Obstructive Sleep Apnea Clinical Trial
Official title:
The Effects of Mandibular Advancement Appliance Therapy on Masseter Muscle Activity During Sleep in Obstructive Sleep Apnea Patients: a Study in Clinical Practice
Previous studies have shown that contractions of the jaw-closing masseter muscle (MAS) often occur shortly after respiratory events during sleep in obstructive sleep apnea (OSA) patients. Although it has been hypothesized that such non-specific motor activations may contribute to restoration of a compromised upper airway during respiratory events, proper physiological understanding of MAS contractions in patients with OSA is lacking. MAS contractions are usually associated with the termination of respiratory events, but these contractions do not always occur after respiratory events. Therefore, the above-stated hypothesis that "non-specific motor activations of the jaw-closing masseter muscle (MAS) may contribute to restoration of a compromised upper airway during respiratory events" is not accepted yet. Further, Kato et al. concluded from a recent study that MAS contraction is an orofacial manifestation of a general motor reaction to arousal occurring during sleep in OSA patients. This suggests that MAS contraction after a respiratory event is dependent on the arousal response rather than on the respiratory events per se.

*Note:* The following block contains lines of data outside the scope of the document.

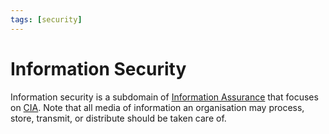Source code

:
 ```yaml
---
tags: [security]
---
```


# Information Security

Information security is a subdomain of [Information Assurance](202408141942.md)
that focuses on [CIA](202408141947.md). Note that all media of information an organisation may
process, store, transmit, or distribute should be taken care of.
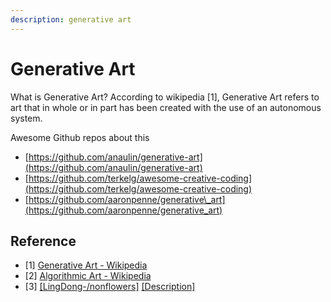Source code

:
 ```yaml
---
description: generative art
---
```


# Generative Art

What is Generative Art? According to wikipedia \[1\], Generative Art refers to art that in whole or in part has been created with the use of an autonomous system.

Awesome Github repos about this

* [https://github.com/anaulin/generative-art](https://github.com/anaulin/generative-art)
* [https://github.com/terkelg/awesome-creative-coding](https://github.com/terkelg/awesome-creative-coding)
* [https://github.com/aaronpenne/generative\_art](https://github.com/aaronpenne/generative_art)

## Reference

* \[1\] [Generative Art - Wikipedia](https://en.wikipedia.org/wiki/Generative_art)
* \[2\] [Algorithmic Art - Wikipedia](https://en.wikipedia.org/wiki/Algorithmic_art)
* \[3\] [\[LingDong-/nonflowers\]](https://github.com/LingDong-/nonflowers) [\[Description\]](https://drive.google.com/file/d/1g1gVmRKdn4He0fgavvKt54tb6HmMYANU/view)



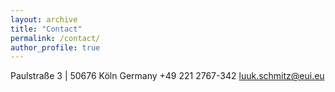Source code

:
 ```yaml
---
layout: archive
title: "Contact"
permalink: /contact/
author_profile: true
---
```


Paulstraße 3 | 50676 Köln
Germany
+49 221 2767-342
[luuk.schmitz@eui.eu](luuk.schmitz@eui.eu)
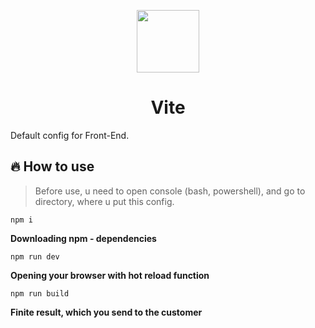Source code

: <p align="center"><img src="https://vitejs.dev/logo.svg" height="100"/></p>
<h1 align="center">Vite</h1>
Default config for Front-End.


## 🔥 How to use
>Before use, u need to open console (bash, powershell), and go to directory, where u put this config.
```
npm i
  ```   
**Downloading npm - dependencies**
```
npm run dev
  ```
**Opening your browser with hot reload function**
```
npm run build
  ```
**Finite result, which you send to the customer**
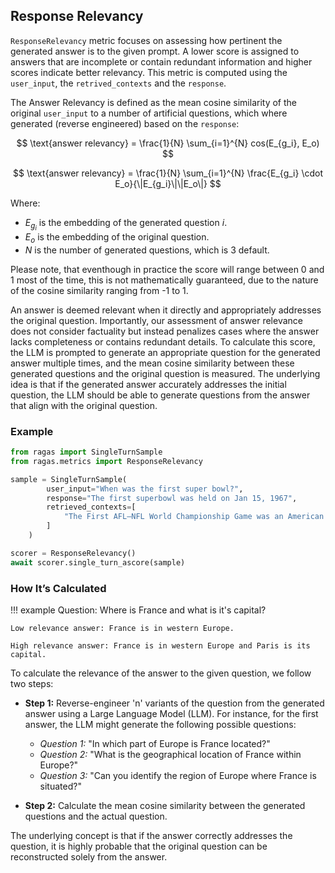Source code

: ## Response Relevancy

`ResponseRelevancy` metric focuses on assessing how pertinent the generated answer is to the given prompt. A lower score is assigned to answers that are incomplete or contain redundant information and higher scores indicate better relevancy. This metric is computed using the `user_input`, the `retrived_contexts` and the `response`. 

The Answer Relevancy is defined as the mean cosine similarity of the original `user_input` to a number of artificial questions, which where generated (reverse engineered) based on the `response`: 

$$
\text{answer relevancy} = \frac{1}{N} \sum_{i=1}^{N} cos(E_{g_i}, E_o)
$$

$$
\text{answer relevancy} = \frac{1}{N} \sum_{i=1}^{N} \frac{E_{g_i} \cdot E_o}{\|E_{g_i}\|\|E_o\|}
$$

Where: 

* $E_{g_i}$ is the embedding of the generated question $i$.
* $E_o$ is the embedding of the original question.
* $N$ is the number of generated questions, which is 3 default.

Please note, that eventhough in practice the score will range between 0 and 1 most of the time, this is not mathematically guaranteed, due to the nature of the cosine similarity ranging from -1 to 1.

An answer is deemed relevant when it directly and appropriately addresses the original question. Importantly, our assessment of answer relevance does not consider factuality but instead penalizes cases where the answer lacks completeness or contains redundant details. To calculate this score, the LLM is prompted to generate an appropriate question for the generated answer multiple times, and the mean cosine similarity between these generated questions and the original question is measured. The underlying idea is that if the generated answer accurately addresses the initial question, the LLM should be able to generate questions from the answer that align with the original question.


### Example

```python
from ragas import SingleTurnSample 
from ragas.metrics import ResponseRelevancy

sample = SingleTurnSample(
        user_input="When was the first super bowl?",
        response="The first superbowl was held on Jan 15, 1967",
        retrieved_contexts=[
            "The First AFL–NFL World Championship Game was an American football game played on January 15, 1967, at the Los Angeles Memorial Coliseum in Los Angeles."
        ]
    )

scorer = ResponseRelevancy()
await scorer.single_turn_ascore(sample)
```

### How It’s Calculated

!!! example
    Question: Where is France and what is it's capital?

    Low relevance answer: France is in western Europe.

    High relevance answer: France is in western Europe and Paris is its capital.

To calculate the relevance of the answer to the given question, we follow two steps:

- **Step 1:** Reverse-engineer 'n' variants of the question from the generated answer using a Large Language Model (LLM). 
  For instance, for the first answer, the LLM might generate the following possible questions:
    - *Question 1:* "In which part of Europe is France located?"
    - *Question 2:* "What is the geographical location of France within Europe?"
    - *Question 3:* "Can you identify the region of Europe where France is situated?"

- **Step 2:** Calculate the mean cosine similarity between the generated questions and the actual question.

The underlying concept is that if the answer correctly addresses the question, it is highly probable that the original question can be reconstructed solely from the answer.
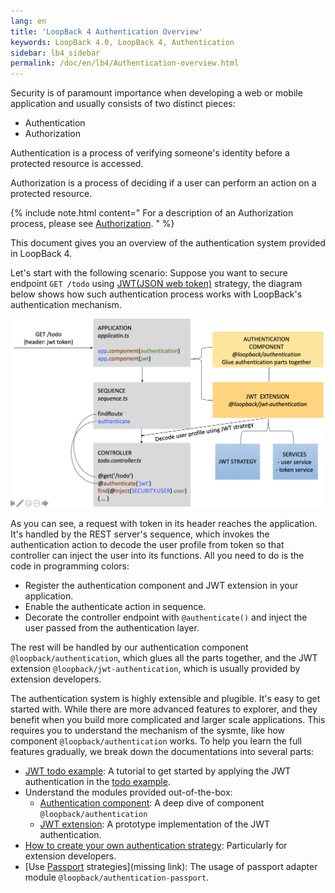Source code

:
 ```yaml
---
lang: en
title: 'LoopBack 4 Authentication Overview'
keywords: LoopBack 4.0, LoopBack 4, Authentication
sidebar: lb4_sidebar
permalink: /doc/en/lb4/Authentication-overview.html
---
```


Security is of paramount importance when developing a web or mobile application
and usually consists of two distinct pieces:

- Authentication
- Authorization

Authentication is a process of verifying someone's identity before a protected
resource is accessed.

Authorization is a process of deciding if a user can perform an action on a
protected resource.

{% include note.html content=" For a description of an Authorization process, please see [Authorization](Loopback-component-authorization.md). " %}

This document gives you an overview of the authentication system provided in
LoopBack 4.

Let's start with the following scenario: Suppose you want to secure endpoint
`GET /todo` using
[JWT(JSON web token)](https://github.com/auth0/node-jsonwebtoken#readme)
strategy, the diagram below shows how such authentication process works with
LoopBack's authentication mechanism.

![authentication_overview_request_handle_flow](./imgs/authentication/authentication-overview.png)

As you can see, a request with token in its header reaches the application. It's
handled by the REST server's sequence, which invokes the authentication action
to decode the user profile from token so that controller can inject the user
into its functions. All you need to do is the code in programming colors:

- Register the authentication component and JWT extension in your application.
- Enable the authenticate action in sequence.
- Decorate the controller endpoint with `@authenticate()` and inject the user
  passed from the authentication layer.

The rest will be handled by our authentication component
`@loopback/authentication`, which glues all the parts together, and the JWT
extension `@loopback/jwt-authentication`, which is usually provided by extension
developers.

The authentication system is highly extensible and plugible. It's easy to get
started with. While there are more advanced features to explorer, and they
benefit when you build more complicated and larger scale applications. This
requires you to understand the mechanism of the sysmte, like how component
`@loopback/authentication` works. To help you learn the full features gradually,
we break down the documentations into several parts:

- [JWT todo example](missing_link): A tutorial to get started by applying the
  JWT authentication in the
  [todo example](https://loopback.io/doc/en/lb4/todo-tutorial.html).
- Understand the modules provided out-of-the-box:
  - [Authentication component](missing_link): A deep dive of component
    `@loopback/authentication`
  - [JWT extension](missing_link): A prototype implementation of the JWT
    authentication.
- [How to create your own authentication strategy](missing_link): Particularly
  for extension developers.
- [Use [Passport](https://www.npmjs.com/package/passport) strategies](missing
  link): The usage of passport adapter module
  `@loopback/authentication-passport`.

OSA patients will be invited for participation in this study when they fulfil the
predetermined inclusion criteria and exclusion criteria. The number of OSA patients that will
be included for this study will be 25 based on a power analysis with a power of 80% and a
significance level of 5% (two-sided). Informed consent will be obtained by signing form
approved by the ethics board of the Université de Montréal.

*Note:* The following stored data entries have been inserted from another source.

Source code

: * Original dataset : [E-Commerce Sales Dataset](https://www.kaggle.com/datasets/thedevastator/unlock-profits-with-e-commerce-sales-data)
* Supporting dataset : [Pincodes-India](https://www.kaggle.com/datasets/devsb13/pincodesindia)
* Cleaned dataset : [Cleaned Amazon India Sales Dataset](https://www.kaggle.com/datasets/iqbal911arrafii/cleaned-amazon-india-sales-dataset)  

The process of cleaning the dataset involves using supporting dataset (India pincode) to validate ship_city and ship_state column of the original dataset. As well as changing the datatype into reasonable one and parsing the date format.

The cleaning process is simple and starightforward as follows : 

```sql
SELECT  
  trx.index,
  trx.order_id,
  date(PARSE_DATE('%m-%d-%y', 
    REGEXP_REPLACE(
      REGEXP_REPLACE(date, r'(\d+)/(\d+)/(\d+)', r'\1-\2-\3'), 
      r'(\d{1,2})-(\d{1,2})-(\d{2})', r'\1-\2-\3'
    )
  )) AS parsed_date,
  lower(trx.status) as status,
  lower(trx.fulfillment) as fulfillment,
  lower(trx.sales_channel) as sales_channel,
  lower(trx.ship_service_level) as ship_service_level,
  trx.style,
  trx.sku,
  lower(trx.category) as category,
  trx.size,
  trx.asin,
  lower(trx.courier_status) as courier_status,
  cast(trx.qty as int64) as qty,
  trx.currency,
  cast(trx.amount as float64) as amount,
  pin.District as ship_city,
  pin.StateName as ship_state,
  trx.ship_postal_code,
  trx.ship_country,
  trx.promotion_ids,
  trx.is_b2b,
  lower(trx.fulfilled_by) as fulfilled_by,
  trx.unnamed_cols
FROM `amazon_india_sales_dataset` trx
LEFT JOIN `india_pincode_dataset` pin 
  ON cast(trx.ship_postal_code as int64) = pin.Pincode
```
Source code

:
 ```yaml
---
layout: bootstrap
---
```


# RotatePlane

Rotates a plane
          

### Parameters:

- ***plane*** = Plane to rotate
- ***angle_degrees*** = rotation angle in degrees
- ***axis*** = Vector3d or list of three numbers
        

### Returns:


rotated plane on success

The patients will be instructed to wear the mandibular advancement appliance (MAA) every
night upon delivery. After a habituation period of three to six months patients will undergo
two follow-up polysomnographic (PSG) recordings (see below).
The study has a randomized controlled crossover design, in which two experimental conditions
(with MAA in situ versus without MAA in situ) will be compared in random order. A washout
period of one week will be used for the MAA therapy.The study consists of three PSG
recordings per patient: a baseline recording for the inclusion/exclusion of patients, and two
follow-up recordings. The first and second follow-up nights will be used to establish, in a
random order, the baseline for masseter muscle activity and arousals, and the effects of the
MAA on these parameters. The two follow-up recordings will be performed within one week.
The ambulatory follow-up PSG recordings will be obtained at home. The mounting will be
performed by a trained sleep technician. PSG recordings are made using surface electrodes
according to the standard technical protocol used in previous OSA studies at the same
laboratory.
The PSG recordings will be scored manually in 30-s epochs, and standard sleep and respiratory
outcome variables will be obtained. All data analyses will be performed under blind
conditions for the PSG recordings (with or without an MAA in situ) by one technician.